On near integrability of some impact systems

TL;DR

This paper demonstrates that certain Hamiltonian impact systems with a straight wall exhibit smooth near integrable behavior under small perturbations, extending the class of known near-integrable impact systems.

Contribution

It introduces a new class of impact systems showing near integrability, including explicit formulas and robustness under boundary and potential perturbations.

Findings

Near integrability persists away from singularities.

Explicit formulas for the near integrable return map are derived.
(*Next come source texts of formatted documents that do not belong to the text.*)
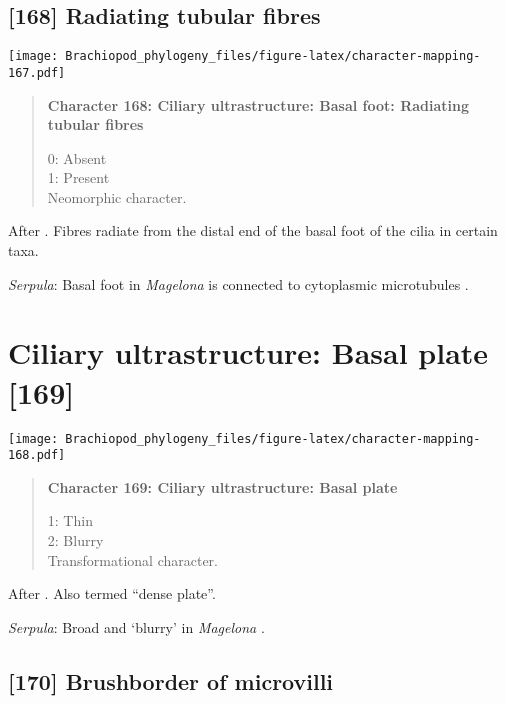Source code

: \documentclass[openany]{book}
\theoremstyle{definition}
\theoremstyle{definition}
\theoremstyle{definition}
\theoremstyle{remark}
\begin{document}
\subsection*{{[}168{]} Radiating tubular
fibres}\label{radiating-tubular-fibres}

\texttt{[image: Brachiopod\_phylogeny\_files/figure-latex/character-mapping-167.pdf]}

\begin{quote}
\textbf{Character 168: Ciliary ultrastructure: Basal foot: Radiating
tubular fibres}

0: Absent\\
1: Present\\
Neomorphic character.
\end{quote}

After \citet{Lundin2009}. Fibres radiate from the distal end of the
basal foot of the cilia in certain taxa.

\hypertarget{Serpula-coding-168}{}
\emph{Serpula}: Basal foot in \emph{Magelona} is connected to
cytoplasmic microtubules \citep{Bartolomaeus1995}.

\section{Ciliary ultrastructure: Basal plate
{[}169{]}}\label{ciliary-ultrastructure-basal-plate-169}

\texttt{[image: Brachiopod\_phylogeny\_files/figure-latex/character-mapping-168.pdf]}

\begin{quote}
\textbf{Character 169: Ciliary ultrastructure: Basal plate}

1: Thin\\
2: Blurry\\
Transformational character.
\end{quote}

After \citet{Lundin2009}. Also termed ``dense plate''.

\hypertarget{Serpula-coding-169}{}
\emph{Serpula}: Broad and `blurry' in \emph{Magelona}
\citep{Bartolomaeus1995}.

\subsection*{{[}170{]} Brushborder of
microvilli}\label{brushborder-of-microvilli}
\end{document}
Near integrability extends to smooth steep potentials replacing hard boundaries.

Abstract

A class of Hamiltonian impact systems exhibiting smooth near integrable behavior is presented. The underlying unperturbed model investigated is an integrable, separable, 2 degrees of freedom mechanical impact system with effectively bounded energy level sets and a single straight wall which preserves the separable structure. Singularities in the system appear either as trajectories with tangent impacts or as singularities in the underlying Hamiltonian structure (e.g. separatrices). It is shown that away from these singularities, a small perturbation from the integrable structure results in smooth near integrable behavior. Such a perturbation may occur from a small deformation or tilt of the wall which breaks the separability upon impact, the addition of a small regular perturbation to the system, or the combination of both. In some simple cases explicit formulae to the leading order term in the near integrable return map are derived. Near integrability is also shown to persist when the hard billiard boundary is replaced by a singular, smooth, steep potential, thus extending the near-integrability results beyond the scope of regular perturbations. These systems constitute an additional class of examples of near integrable impact systems, beyond the traditional one dimensional oscillating billiards, nearly elliptic billiards, and the near-integrable behavior near the boundary of convex smooth billiards with or without magnetic field.